Construction Management
How BEMS and Seattle's Bullitt Center are Pioneering Green Construction
This past Earth Day, Seattle’s Bullitt Center broke ground in the construction industry by becoming the first zero energy building of its kind. Unlike previous attempts at incentivized green architecture like the LEED program which has been criticized for its mixed results, the Bullitt Center uses a combination of developmental monitoring software and hardware paired with energy-conscious materials and design to keep it at an optimal balance of comfortability and energy efficiency. Its primary goal is to meet the requirements of the Living Building Challenge, a hyper-intensive certification process that, “requires both water and energy self-sufficiency, among a list of 20 demands.” While meeting the criteria of such a grueling program will certainly prove a challenge for the Bullitt Center, its chances are significantly better than they would have been only a few years ago due to the improvement and proliferation of BEMS (building energy management systems) which allow for remote auditing of a structure’s energy efficiency for the purpose of eliminating easily fixable problems to achieve overall energy neutrality or even surplus.
Living Building Challenge
So far only three buildings in the United States have stood up to the 12 month Living Building Challenge test which goes beyond construction in demanding a commitment to austerity from its tenants that includes, “strict annual usage budgets [and payment for] overages.” Companies housed in the building won’t be left to their own devices; however, as built-in technology like, “extra-fine electrical circuits and detailed outlet metering can help diagnose problem spots down to, say, a malfunctioning printer.” Likewise, chief architect Casey Schuchart used advanced 3-D modeling software to generate early models of the building and ensure compliance with Living Building standards:
As the building design migrated from the screen to the manufacturing process and then to the installation, the properly coordinated design model enhanced productivity on site. The utilization of digital representations of our designs allowed for close coordination, all towards the final delivery of those systems in the building.

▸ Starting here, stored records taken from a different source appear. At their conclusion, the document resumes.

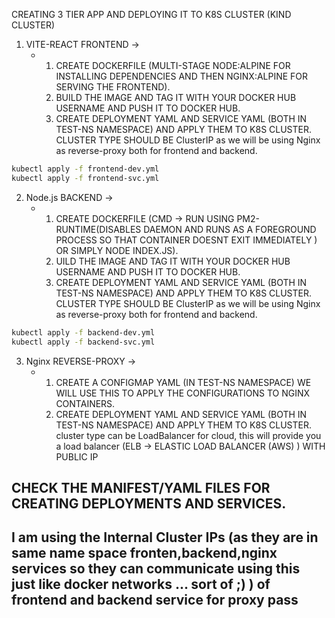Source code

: CREATING 3 TIER APP AND DEPLOYING IT TO K8S CLUSTER (KIND CLUSTER)
1. VITE-REACT FRONTEND ->
   - 1. CREATE DOCKERFILE (MULTI-STAGE NODE:ALPINE FOR INSTALLING DEPENDENCIES AND THEN NGINX:ALPINE FOR SERVING THE FRONTEND).
     2. BUILD THE IMAGE AND TAG IT WITH YOUR DOCKER HUB USERNAME AND PUSH IT TO DOCKER HUB.
     3. CREATE DEPLOYMENT YAML AND SERVICE YAML (BOTH IN TEST-NS NAMESPACE) AND APPLY THEM TO K8S CLUSTER. CLUSTER TYPE SHOULD BE ClusterIP as we will be using Nginx as reverse-proxy both for frontend and backend.
```sh 
kubectl apply -f frontend-dev.yml
kubectl apply -f frontend-svc.yml
```

2. Node.js BACKEND ->
   - 1. CREATE DOCKERFILE (CMD -> RUN USING PM2-RUNTIME(DISABLES DAEMON AND RUNS AS A FOREGROUND PROCESS SO THAT CONTAINER DOESNT EXIT IMMEDIATELY ) OR SIMPLY NODE INDEX.JS).
     2. UILD THE IMAGE AND TAG IT WITH YOUR DOCKER HUB USERNAME AND PUSH IT TO DOCKER HUB.
     3. CREATE DEPLOYMENT YAML AND SERVICE YAML (BOTH IN TEST-NS NAMESPACE) AND APPLY THEM TO K8S CLUSTER. CLUSTER TYPE SHOULD BE ClusterIP as we will be using Nginx as reverse-proxy both for frontend and backend.
```sh 
kubectl apply -f backend-dev.yml
kubectl apply -f backend-svc.yml
```
3. Nginx REVERSE-PROXY ->
   - 1. CREATE A CONFIGMAP YAML (IN TEST-NS NAMESPACE) WE WILL USE THIS TO APPLY THE CONFIGURATIONS TO NGINX CONTAINERS.
     2. CREATE DEPLOYMENT YAML AND SERVICE YAML (BOTH IN TEST-NS NAMESPACE) AND APPLY THEM TO K8S CLUSTER. cluster type can be LoadBalancer for cloud, this will provide you a load balancer (ELB -> ELASTIC LOAD BALANCER (AWS) ) WITH PUBLIC IP
 
## CHECK THE MANIFEST/YAML FILES FOR CREATING DEPLOYMENTS AND SERVICES.

## I am using the Internal Cluster IPs (as they are in same name space fronten,backend,nginx services so they can communicate using this just like docker networks ... sort of ;) ) of frontend and backend service for proxy pass
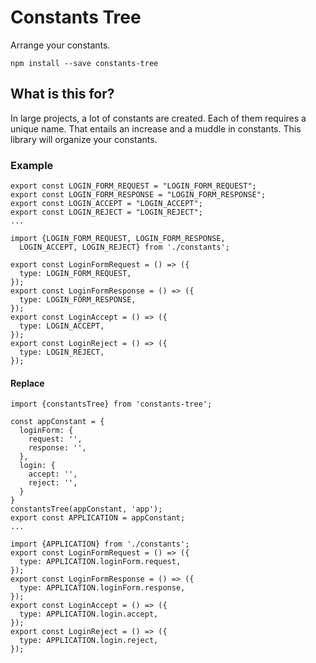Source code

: # Constants Tree
Arrange your constants.
```
npm install --save constants-tree
```
## What is this for?
In large projects, a lot of constants are created. Each of them requires a unique name. That entails an increase and a muddle in constants. This library will organize your constants.
### Example
```JS
export const LOGIN_FORM_REQUEST = "LOGIN_FORM_REQUEST";
export const LOGIN_FORM_RESPONSE = "LOGIN_FORM_RESPONSE";
export const LOGIN_ACCEPT = "LOGIN_ACCEPT";
export const LOGIN_REJECT = "LOGIN_REJECT";
...

import {LOGIN_FORM_REQUEST, LOGIN_FORM_RESPONSE,
  LOGIN_ACCEPT, LOGIN_REJECT} from './constants';

export const LoginFormRequest = () => ({
  type: LOGIN_FORM_REQUEST,
});
export const LoginFormResponse = () => ({
  type: LOGIN_FORM_RESPONSE,
});
export const LoginAccept = () => ({
  type: LOGIN_ACCEPT,
});
export const LoginReject = () => ({
  type: LOGIN_REJECT,
});

```
#### Replace
```JS
import {constantsTree} from 'constants-tree';

const appConstant = {
  loginForm: {
    request: '',
    response: '',
  },
  login: {
    accept: '',
    reject: '',
  }
}
constantsTree(appConstant, 'app');
export const APPLICATION = appConstant;
...

import {APPLICATION} from './constants';
export const LoginFormRequest = () => ({
  type: APPLICATION.loginForm.request,
});
export const LoginFormResponse = () => ({
  type: APPLICATION.loginForm.response,
});
export const LoginAccept = () => ({
  type: APPLICATION.login.accept,
});
export const LoginReject = () => ({
  type: APPLICATION.login.reject,
});

```
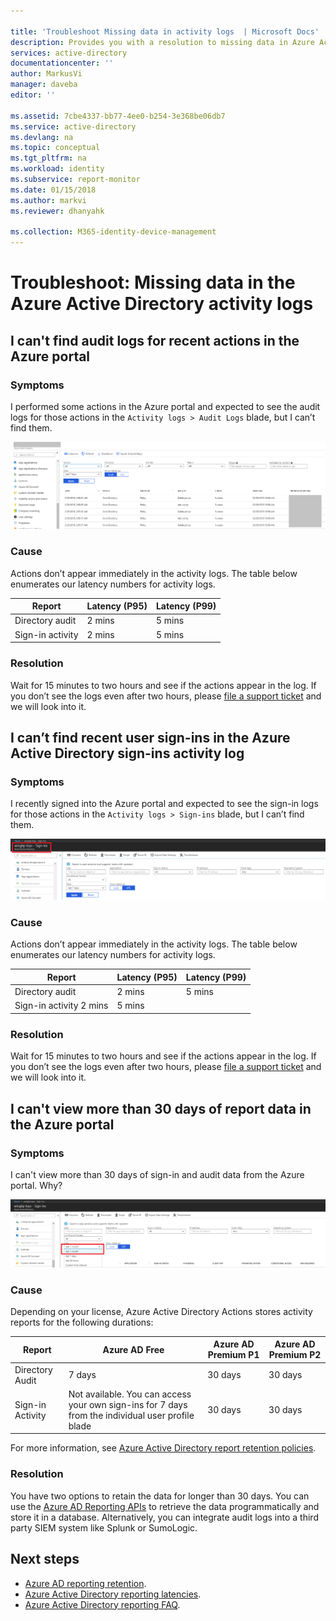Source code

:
 ```yaml
---

title: 'Troubleshoot Missing data in activity logs  | Microsoft Docs'
description: Provides you with a resolution to missing data in Azure Active Directory activity logs.
services: active-directory
documentationcenter: ''
author: MarkusVi
manager: daveba
editor: ''

ms.assetid: 7cbe4337-bb77-4ee0-b254-3e368be06db7
ms.service: active-directory
ms.devlang: na
ms.topic: conceptual
ms.tgt_pltfrm: na
ms.workload: identity
ms.subservice: report-monitor
ms.date: 01/15/2018
ms.author: markvi
ms.reviewer: dhanyahk

ms.collection: M365-identity-device-management
---
```


# Troubleshoot: Missing data in the Azure Active Directory activity logs 

## I can't find audit logs for recent actions in the Azure portal

### Symptoms

I performed some actions in the Azure portal and expected to see the audit logs for those actions in the `Activity logs > Audit Logs` blade, but I can’t find them.

 ![Reporting](./media/troubleshoot-missing-audit-data/01.png)
 
### Cause

Actions don’t appear immediately in the activity logs. The table below enumerates our latency numbers for activity logs. 

| Report | Latency (P95) | Latency (P99) |
|--------|---------------|---------------|
| Directory audit | 2 mins | 5 mins |
| Sign-in activity | 2 mins | 5 mins |

### Resolution

Wait for 15 minutes to two hours and see if the actions appear in the log. If you don’t see the logs even after two hours, please [file a support ticket](https://portal.azure.com/#blade/Microsoft_Azure_Support/HelpAndSupportBlade/newsupportrequest) and we will look into it.

## I can’t find recent user sign-ins in the Azure Active Directory sign-ins activity log

### Symptoms

I recently signed into the Azure portal and expected to see the sign-in logs for those actions in the `Activity logs > Sign-ins` blade, but I can’t find them.

 ![Reporting](./media/troubleshoot-missing-audit-data/02.png)
 
### Cause

Actions don’t appear immediately in the activity logs. The table below enumerates our latency numbers for activity logs. 

| Report | Latency (P95) | Latency (P99) |
|--------|---------------|---------------|
| Directory audit | 2 mins | 5 mins |
| Sign-in activity  2 mins | 5 mins |

### Resolution

Wait for 15 minutes to two hours and see if the actions appear in the log. If you don’t see the logs even after two hours, please [file a support ticket](https://portal.azure.com/#blade/Microsoft_Azure_Support/HelpAndSupportBlade/newsupportrequest) and we will look into it.

## I can't view more than 30 days of report data in the Azure portal

### Symptoms

I can't view more than 30 days of sign-in and audit data from the Azure portal. Why? 

 ![Reporting](./media/troubleshoot-missing-audit-data/03.png)

### Cause

Depending on your license, Azure Active Directory Actions stores activity reports for the following durations:

| Report           | Azure AD Free | Azure AD Premium P1 | Azure AD Premium P2 |
| ---              | ---           | ---                 | ---                 |
| Directory Audit  |  7 days       | 30 days             | 30 days             |
| Sign-in Activity | Not available. You can access your own sign-ins for 7 days from the individual user profile blade | 30 days | 30 days             |

For more information, see [Azure Active Directory report retention policies](reference-reports-data-retention.md).  

### Resolution

You have two options to retain the data for longer than 30 days. You can use the [Azure AD Reporting APIs](concept-reporting-api.md) to retrieve the data programmatically and store it in a database. Alternatively, you can integrate audit logs into a third party SIEM system like Splunk or SumoLogic.

## Next steps

* [Azure AD reporting retention](reference-reports-data-retention.md).
* [Azure Active Directory reporting latencies](reference-reports-latencies.md).
* [Azure Active Directory reporting FAQ](reports-faq.md).

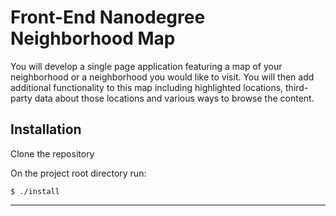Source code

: Front-End Nanodegree Neighborhood Map
====

You will develop a single page application featuring a map of your neighborhood or a neighborhood you would like to visit. You will then add additional functionality to this map including highlighted locations, third-party data about those locations and various ways to browse the content.

Installation
------------

Clone the repository

On the project root directory run:

```
$ ./install
```

-------
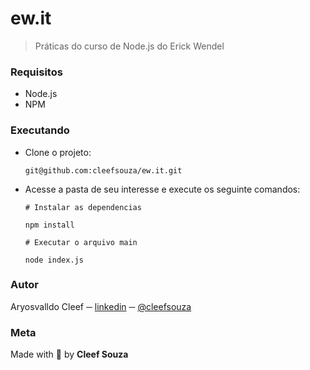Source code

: # ew.it

> Práticas do curso de Node.js  do Erick Wendel

### Requisitos
- Node.js
- NPM

### Executando
- Clone o projeto:
  ```shell
  git@github.com:cleefsouza/ew.it.git
  ```

- Acesse a pasta de seu interesse e execute os seguinte comandos:
  ```shell
  # Instalar as dependencias
  
  npm install

  # Executar o arquivo main
  
  node index.js
  ```

### Autor <div id="autor"></div>
Aryosvalldo Cleef ─ [linkedin](https://www.linkedin.com/in/aryosvalldo-cleef/) ─ [@cleefsouza](https://github.com/cleefsouza)

### Meta <div id="meta"></div>
Made with :green_heart: by **Cleef Souza**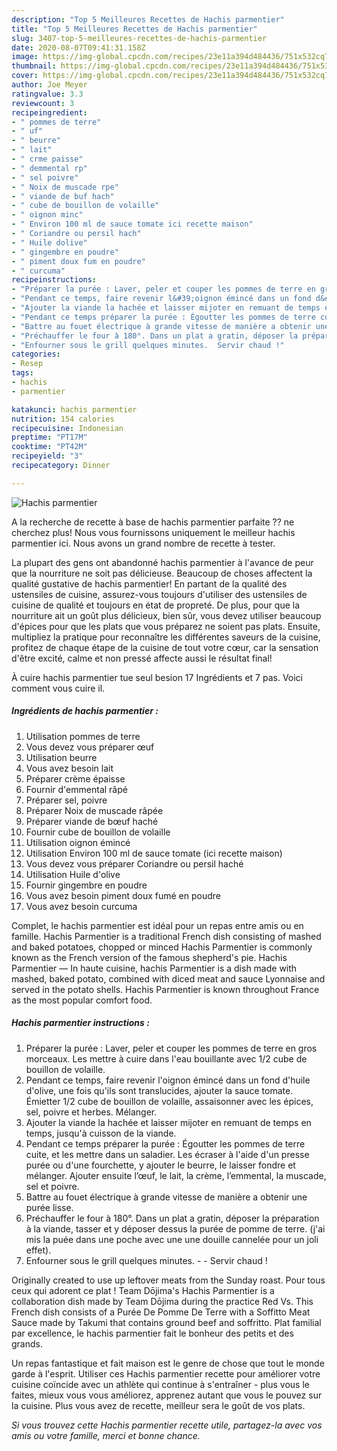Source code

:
 ```yaml
---
description: "Top 5 Meilleures Recettes de Hachis parmentier"
title: "Top 5 Meilleures Recettes de Hachis parmentier"
slug: 3407-top-5-meilleures-recettes-de-hachis-parmentier
date: 2020-08-07T09:41:31.158Z
image: https://img-global.cpcdn.com/recipes/23e11a394d484436/751x532cq70/hachis-parmentier-photo-principale-de-la-recette.jpg
thumbnail: https://img-global.cpcdn.com/recipes/23e11a394d484436/751x532cq70/hachis-parmentier-photo-principale-de-la-recette.jpg
cover: https://img-global.cpcdn.com/recipes/23e11a394d484436/751x532cq70/hachis-parmentier-photo-principale-de-la-recette.jpg
author: Joe Meyer
ratingvalue: 3.3
reviewcount: 3
recipeingredient:
- " pommes de terre"
- " uf"
- " beurre"
- " lait"
- " crme paisse"
- " demmental rp"
- " sel poivre"
- " Noix de muscade rpe"
- " viande de buf hach"
- " cube de bouillon de volaille"
- " oignon minc"
- " Environ 100 ml de sauce tomate ici recette maison"
- " Coriandre ou persil hach"
- " Huile dolive"
- " gingembre en poudre"
- " piment doux fum en poudre"
- " curcuma"
recipeinstructions:
- "Préparer la purée : Laver, peler et couper les pommes de terre en gros morceaux. Les mettre à cuire dans l&#39;eau bouillante avec 1/2 cube de bouillon de volaille."
- "Pendant ce temps, faire revenir l&#39;oignon émincé dans un fond d&#39;huile d&#39;olive, une fois qu&#39;ils sont translucides, ajouter la sauce tomate. Émietter 1/2 cube de bouillon de volaille, assaisonner avec les épices, sel, poivre et herbes. Mélanger."
- "Ajouter la viande la hachée et laisser mijoter en remuant de temps en temps, jusqu&#39;à cuisson de la viande."
- "Pendant ce temps préparer la purée : Égoutter les pommes de terre cuite, et les mettre dans un saladier. Les écraser à l&#39;aide d&#39;un presse purée ou d&#39;une fourchette, y ajouter le beurre, le laisser fondre et mélanger. Ajouter ensuite l’œuf, le lait, la crème, l’emmental, la muscade, sel et poivre."
- "Battre au fouet électrique à grande vitesse de manière a obtenir une purée lisse."
- "Préchauffer le four à 180°. Dans un plat a gratin, déposer la préparation à la viande, tasser et y déposer dessus la purée de pomme de terre. (j&#39;ai mis la puée dans une poche avec une une douille cannelée pour un joli effet)."
- "Enfourner sous le grill quelques minutes.  Servir chaud !"
categories:
- Resep
tags:
- hachis
- parmentier

katakunci: hachis parmentier 
nutrition: 154 calories
recipecuisine: Indonesian
preptime: "PT17M"
cooktime: "PT42M"
recipeyield: "3"
recipecategory: Dinner

---
```



![Hachis parmentier](https://img-global.cpcdn.com/recipes/23e11a394d484436/751x532cq70/hachis-parmentier-photo-principale-de-la-recette.jpg)

A la recherche de recette à base de hachis parmentier parfaite ?? ne cherchez plus! Nous vous fournissons uniquement le meilleur hachis parmentier ici. Nous avons un grand nombre de recette à tester.

La plupart des gens ont abandonné hachis parmentier à l'avance de peur que la nourriture ne soit pas délicieuse. Beaucoup de choses affectent la qualité gustative de hachis parmentier! En partant de la qualité des ustensiles de cuisine, assurez-vous toujours d'utiliser des ustensiles de cuisine de qualité et toujours en état de propreté. De plus, pour que la nourriture ait un goût plus délicieux, bien sûr, vous devez utiliser beaucoup d'épices pour que les plats que vous préparez ne soient pas plats. Ensuite, multipliez la pratique pour reconnaître les différentes saveurs de la cuisine, profitez de chaque étape de la cuisine de tout votre cœur, car la sensation d'être excité, calme et non pressé affecte aussi le résultat final!

<!--inarticleads1-->

À cuire hachis parmentier tue seul besion 17 Ingrédients et 7 pas. Voici comment vous cuire il.

##### Ingrédients de hachis parmentier :

1. Utilisation  pommes de terre
1. Vous devez vous préparer  œuf
1. Utilisation  beurre
1. Vous avez besoin  lait
1. Préparer  crème épaisse
1. Fournir  d&#39;emmental râpé
1. Préparer  sel, poivre
1. Préparer  Noix de muscade râpée
1. Préparer  viande de bœuf haché
1. Fournir  cube de bouillon de volaille
1. Utilisation  oignon émincé
1. Utilisation  Environ 100 ml de sauce tomate (ici recette maison)
1. Vous devez vous préparer  Coriandre ou persil haché
1. Utilisation  Huile d&#39;olive
1. Fournir  gingembre en poudre
1. Vous avez besoin  piment doux fumé en poudre
1. Vous avez besoin  curcuma


Complet, le hachis parmentier est idéal pour un repas entre amis ou en famille. Hachis Parmentier is a traditional French dish consisting of mashed and baked potatoes, chopped or minced Hachis Parmentier is commonly known as the French version of the famous shepherd&#39;s pie. Hachis Parmentier — In haute cuisine, hachis Parmentier is a dish made with mashed, baked potato, combined with diced meat and sauce Lyonnaise and served in the potato shells. Hachis Parmentier is known throughout France as the most popular comfort food. 

<!--inarticleads2-->

##### Hachis parmentier instructions :

1. Préparer la purée : Laver, peler et couper les pommes de terre en gros morceaux. Les mettre à cuire dans l&#39;eau bouillante avec 1/2 cube de bouillon de volaille.
1. Pendant ce temps, faire revenir l&#39;oignon émincé dans un fond d&#39;huile d&#39;olive, une fois qu&#39;ils sont translucides, ajouter la sauce tomate. Émietter 1/2 cube de bouillon de volaille, assaisonner avec les épices, sel, poivre et herbes. Mélanger.
1. Ajouter la viande la hachée et laisser mijoter en remuant de temps en temps, jusqu&#39;à cuisson de la viande.
1. Pendant ce temps préparer la purée : Égoutter les pommes de terre cuite, et les mettre dans un saladier. Les écraser à l&#39;aide d&#39;un presse purée ou d&#39;une fourchette, y ajouter le beurre, le laisser fondre et mélanger. Ajouter ensuite l’œuf, le lait, la crème, l’emmental, la muscade, sel et poivre.
1. Battre au fouet électrique à grande vitesse de manière a obtenir une purée lisse.
1. Préchauffer le four à 180°. Dans un plat a gratin, déposer la préparation à la viande, tasser et y déposer dessus la purée de pomme de terre. (j&#39;ai mis la puée dans une poche avec une une douille cannelée pour un joli effet).
1. Enfourner sous le grill quelques minutes. -  - Servir chaud !


Originally created to use up leftover meats from the Sunday roast. Pour tous ceux qui adorent ce plat ! Team Dōjima&#39;s Hachis Parmentier is a collaboration dish made by Team Dōjima during the practice Red Vs. This French dish consists of a Purée De Pomme De Terre with a Soffitto Meat Sauce made by Takumi that contains ground beef and soffritto. Plat familial par excellence, le hachis parmentier fait le bonheur des petits et des grands. 

<!--inarticleads1-->

<p>
Un repas fantastique et fait maison est le genre de chose que tout le monde garde à l'esprit. Utiliser ces Hachis parmentier recette pour améliorer votre cuisine coïncide avec un athlète qui continue à s'entraîner - plus vous le faites, mieux vous vous améliorez, apprenez autant que vous le pouvez sur la cuisine. Plus vous avez de recette, meilleur sera le goût de vos plats.
</p>

<p>
<i>Si vous trouvez cette Hachis parmentier recette utile, partagez-la avec vos amis ou votre famille, merci et bonne chance.</i>
</p>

Building Energy Management Systems
Like many innovative projects of today, none of the Bullitt Center’s ambitious goals would have been feasible without the ability to collect data on as many measurable aspects of the building’s operation as possible. Thanks to companies like Retroficiency who develop BEMS software that enables remote energy auditing, data such as, “square footage, use types, hours of occupation, and types of lighting,” can be, “combined with other data in an algorithm to infer thousands of data points of energy consumption in a building.” In the past, this kind of detailed auditing could only be performed during an on-site visit and would be subject to human error and oversight. As Retroficiency CEO Bennett Fisher told Green Tech Advocates in a recent article,
The overarching problem in the industry is that the manual process is very unscalable. It would take every auditor working around the clock for 22 years to assess which buildings have the right opportunities. Our whole mission is to bring scale to energy efficiency.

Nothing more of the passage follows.